Tapi, politik HB juga bisa berhasil, tergantung siapa yang menggulirkan isu. Dalam perspektif teori naratif Walter Fisher di bukunya Human Communication as Narration: Toward a Philosophy of Reason, Value and Action (1987), salah satu hal utama yang jadi power narasi adalah dapat dipercayanya karakter para aktor yang membawakannya. Jadi, kalau mau pakai politik HB dalam kampanye, pilihlah orang yang kalau berbohong saja, orang lain percaya.hehehe.


Kerugian

Pertama, Politik HB, bisa memantik keresahan, pertentangan, dan konflik di masyarakat akar rumput. Coba renungkan, berapa banyak keluarga yang tapisah, hanya gara-gara percaya isu-isu politik. Pernah dengar ungkapan begini "jang percaya kandidat ini, dorang cuma janji-janji manis saja". Persis, begitulah politik HB.

Kedua, Politik HB tidak menyumbang elektabilitas maupun insentif elektoral, sebab pesan politik yang disampaikan sulit terbaca maksudnya, masih mengawang-awang, dan bersifat wacana.

Ketiga, Politik HB sulit dipercaya kebenaran pesan yang disampaikan. Mungkin ungkapan ini bisa sebagai contoh: "Kamong bicara banya tapi seng ada bukti." Nah, kira-kira begitulah Politik HB, banyak bicara miskin aksi.

Keempat, Politik HB sering dimainkan oleh masyarakat akar rumput, sehingga keabsahan sebuah informasi atau pesan masih dipertanyakan lantaran jauhnya sumber-sumber informasi primer terkait sang kandidat.

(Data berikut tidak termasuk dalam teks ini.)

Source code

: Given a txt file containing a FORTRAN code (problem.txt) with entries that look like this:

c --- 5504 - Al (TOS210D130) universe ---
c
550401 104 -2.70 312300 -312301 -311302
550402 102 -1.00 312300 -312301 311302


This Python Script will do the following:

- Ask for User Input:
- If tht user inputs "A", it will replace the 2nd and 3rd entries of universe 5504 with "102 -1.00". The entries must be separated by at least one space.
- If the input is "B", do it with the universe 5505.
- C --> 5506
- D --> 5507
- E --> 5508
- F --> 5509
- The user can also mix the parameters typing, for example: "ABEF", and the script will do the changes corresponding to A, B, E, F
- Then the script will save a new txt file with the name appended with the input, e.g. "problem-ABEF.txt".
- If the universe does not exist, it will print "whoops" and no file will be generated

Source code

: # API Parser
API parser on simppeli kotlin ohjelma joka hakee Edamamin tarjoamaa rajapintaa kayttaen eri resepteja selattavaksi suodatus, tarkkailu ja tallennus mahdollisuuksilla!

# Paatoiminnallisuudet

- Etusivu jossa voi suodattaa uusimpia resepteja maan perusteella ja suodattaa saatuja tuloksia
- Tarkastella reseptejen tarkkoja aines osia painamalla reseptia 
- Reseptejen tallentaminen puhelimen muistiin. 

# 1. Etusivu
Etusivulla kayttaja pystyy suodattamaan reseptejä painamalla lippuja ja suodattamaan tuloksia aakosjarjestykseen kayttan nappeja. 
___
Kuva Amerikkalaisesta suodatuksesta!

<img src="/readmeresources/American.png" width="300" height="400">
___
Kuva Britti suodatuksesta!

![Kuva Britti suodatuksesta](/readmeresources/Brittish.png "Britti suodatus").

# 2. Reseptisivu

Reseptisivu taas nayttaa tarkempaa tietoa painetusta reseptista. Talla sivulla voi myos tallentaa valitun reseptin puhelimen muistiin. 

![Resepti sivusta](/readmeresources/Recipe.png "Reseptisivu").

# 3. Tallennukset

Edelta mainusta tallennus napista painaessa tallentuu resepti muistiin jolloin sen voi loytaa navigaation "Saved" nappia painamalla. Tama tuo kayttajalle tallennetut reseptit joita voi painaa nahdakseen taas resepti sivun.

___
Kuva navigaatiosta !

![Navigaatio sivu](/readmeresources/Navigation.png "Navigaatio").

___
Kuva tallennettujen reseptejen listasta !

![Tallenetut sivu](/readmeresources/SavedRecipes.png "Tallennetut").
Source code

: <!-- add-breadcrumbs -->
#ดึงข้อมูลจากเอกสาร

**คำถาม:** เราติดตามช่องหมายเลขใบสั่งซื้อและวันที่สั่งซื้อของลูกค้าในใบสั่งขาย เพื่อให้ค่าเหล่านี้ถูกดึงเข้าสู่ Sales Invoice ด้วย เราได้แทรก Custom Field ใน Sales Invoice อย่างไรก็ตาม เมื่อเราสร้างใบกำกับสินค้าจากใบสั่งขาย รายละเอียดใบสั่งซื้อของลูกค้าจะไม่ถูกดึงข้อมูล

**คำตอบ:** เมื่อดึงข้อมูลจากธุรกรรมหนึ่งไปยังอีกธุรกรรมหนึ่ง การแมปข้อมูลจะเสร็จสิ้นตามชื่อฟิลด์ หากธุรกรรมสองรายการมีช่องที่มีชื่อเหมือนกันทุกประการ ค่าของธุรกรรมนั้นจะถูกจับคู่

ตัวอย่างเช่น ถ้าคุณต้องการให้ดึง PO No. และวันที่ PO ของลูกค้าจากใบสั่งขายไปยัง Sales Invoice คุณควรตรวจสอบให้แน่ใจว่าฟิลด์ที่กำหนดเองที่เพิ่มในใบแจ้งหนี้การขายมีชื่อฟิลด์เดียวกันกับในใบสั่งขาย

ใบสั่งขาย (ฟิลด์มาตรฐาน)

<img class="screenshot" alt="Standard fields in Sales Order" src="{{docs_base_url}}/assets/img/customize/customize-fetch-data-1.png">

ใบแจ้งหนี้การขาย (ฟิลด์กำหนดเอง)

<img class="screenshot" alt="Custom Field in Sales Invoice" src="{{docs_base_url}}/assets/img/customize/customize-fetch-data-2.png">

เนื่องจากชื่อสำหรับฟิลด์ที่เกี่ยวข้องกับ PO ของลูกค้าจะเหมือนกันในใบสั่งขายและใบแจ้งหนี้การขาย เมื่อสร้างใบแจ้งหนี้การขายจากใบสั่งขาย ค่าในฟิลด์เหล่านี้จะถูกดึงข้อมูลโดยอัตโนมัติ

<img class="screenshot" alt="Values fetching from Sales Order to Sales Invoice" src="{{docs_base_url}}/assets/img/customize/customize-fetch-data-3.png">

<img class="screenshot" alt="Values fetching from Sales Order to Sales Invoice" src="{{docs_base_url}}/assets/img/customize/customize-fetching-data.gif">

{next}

Apapun nanti dinamika Pilkada SBT, partisipasi politik harus terus dijaga. Yang bisa nyoblos, jangan sia-siakan hak suaranya. Terakhir beta kutip pandangan Hutington dan Nelson dalam buku lawasnya No Easy Choise: Political Participation in Develoving Countries (1976), menyebutkan, fokus utama partisipasi politik adalah usaha mempengaruhi alokasi otoritatif nilai-nilai masyarakat.